___ Dataset content ___
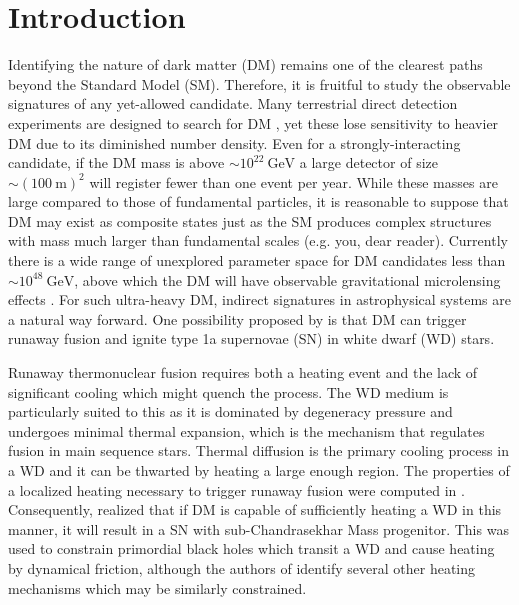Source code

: \documentclass[twocolumn, preprintnumbers,amsmath,amssymb,prd, superscriptaddress]{revtex4}
\newcommand{\GeV}{\text{GeV}}
\begin{document}
\section{Introduction}
\label{sec:Introduction}

Identifying the nature of dark matter (DM) remains one of the clearest paths beyond the Standard Model (SM).
Therefore, it is fruitful to study the observable signatures of any yet-allowed candidate.
Many terrestrial direct detection experiments are designed to search for DM \cite{Akerib:2016vxi, Agnese:2017njq}, yet these lose sensitivity to heavier DM due to its diminished number density.
Even for a strongly-interacting candidate, if the DM mass is above $\sim 10^{22} ~\GeV$ a large detector of size $\sim (100 ~\text{m})^2$ will register fewer than one event per year.
While these masses are large compared to those of fundamental particles, it is reasonable to suppose that DM may exist as composite states just as the SM produces complex structures with mass much larger than fundamental scales (e.g. you, dear reader).
Currently there is a wide range of unexplored parameter space for DM candidates less than $\sim 10^{48} ~\GeV$, above which the DM will have observable gravitational microlensing effects \cite{Griest:2013aaa}.
For such ultra-heavy DM, indirect signatures in astrophysical systems are a natural way forward.
One possibility proposed by \cite{Graham:2015apa} is that DM can trigger runaway fusion and ignite type 1a supernovae (SN) in white dwarf (WD) stars.

Runaway thermonuclear fusion requires both a heating event and the lack of significant cooling which might quench the process.
The WD medium is particularly suited to this as it is dominated by degeneracy pressure and undergoes minimal thermal expansion, which is the mechanism that regulates fusion in main sequence stars.
Thermal diffusion is the primary cooling process in a WD and it can be thwarted by heating a large enough region.
The properties of a localized heating necessary to trigger runaway fusion were computed in \cite{Woosley}.
Consequently, \cite{Graham:2015apa} realized that if DM is capable of sufficiently heating a WD in this manner, it will result in a SN with sub-Chandrasekhar Mass progenitor.
This was used to constrain primordial black holes which transit a WD and cause heating by dynamical friction, although the authors of \cite{Graham:2015apa} identify several other heating mechanisms which may be similarly constrained.
\end{document}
___
[Work to be completed] All of the entries, apart from the pictures, must be returned exactly.

[Your response]
Source code

: \documentclass[twocolumn, preprintnumbers,amsmath,amssymb,prd, superscriptaddress]{revtex4}
\newcommand{\GeV}{\text{GeV}}
\begin{document}
\section{Introduction}
\label{sec:Introduction}

Identifying the nature of dark matter (DM) remains one of the clearest paths beyond the Standard Model (SM).
Therefore, it is fruitful to study the observable signatures of any yet-allowed candidate.
Many terrestrial direct detection experiments are designed to search for DM \cite{Akerib:2016vxi, Agnese:2017njq}, yet these lose sensitivity to heavier DM due to its diminished number density.
Even for a strongly-interacting candidate, if the DM mass is above $\sim 10^{22} ~\GeV$ a large detector of size $\sim (100 ~\text{m})^2$ will register fewer than one event per year.
While these masses are large compared to those of fundamental particles, it is reasonable to suppose that DM may exist as composite states just as the SM produces complex structures with mass much larger than fundamental scales (e.g. you, dear reader).
Currently there is a wide range of unexplored parameter space for DM candidates less than $\sim 10^{48} ~\GeV$, above which the DM will have observable gravitational microlensing effects \cite{Griest:2013aaa}.
For such ultra-heavy DM, indirect signatures in astrophysical systems are a natural way forward.
One possibility proposed by \cite{Graham:2015apa} is that DM can trigger runaway fusion and ignite type 1a supernovae (SN) in white dwarf (WD) stars.

Runaway thermonuclear fusion requires both a heating event and the lack of significant cooling which might quench the process.
The WD medium is particularly suited to this as it is dominated by degeneracy pressure and undergoes minimal thermal expansion, which is the mechanism that regulates fusion in main sequence stars.
Thermal diffusion is the primary cooling process in a WD and it can be thwarted by heating a large enough region.
The properties of a localized heating necessary to trigger runaway fusion were computed in \cite{Woosley}.
Consequently, \cite{Graham:2015apa} realized that if DM is capable of sufficiently heating a WD in this manner, it will result in a SN with sub-Chandrasekhar Mass progenitor.
This was used to constrain primordial black holes which transit a WD and cause heating by dynamical friction, although the authors of \cite{Graham:2015apa} identify several other heating mechanisms which may be similarly constrained.
\end{document}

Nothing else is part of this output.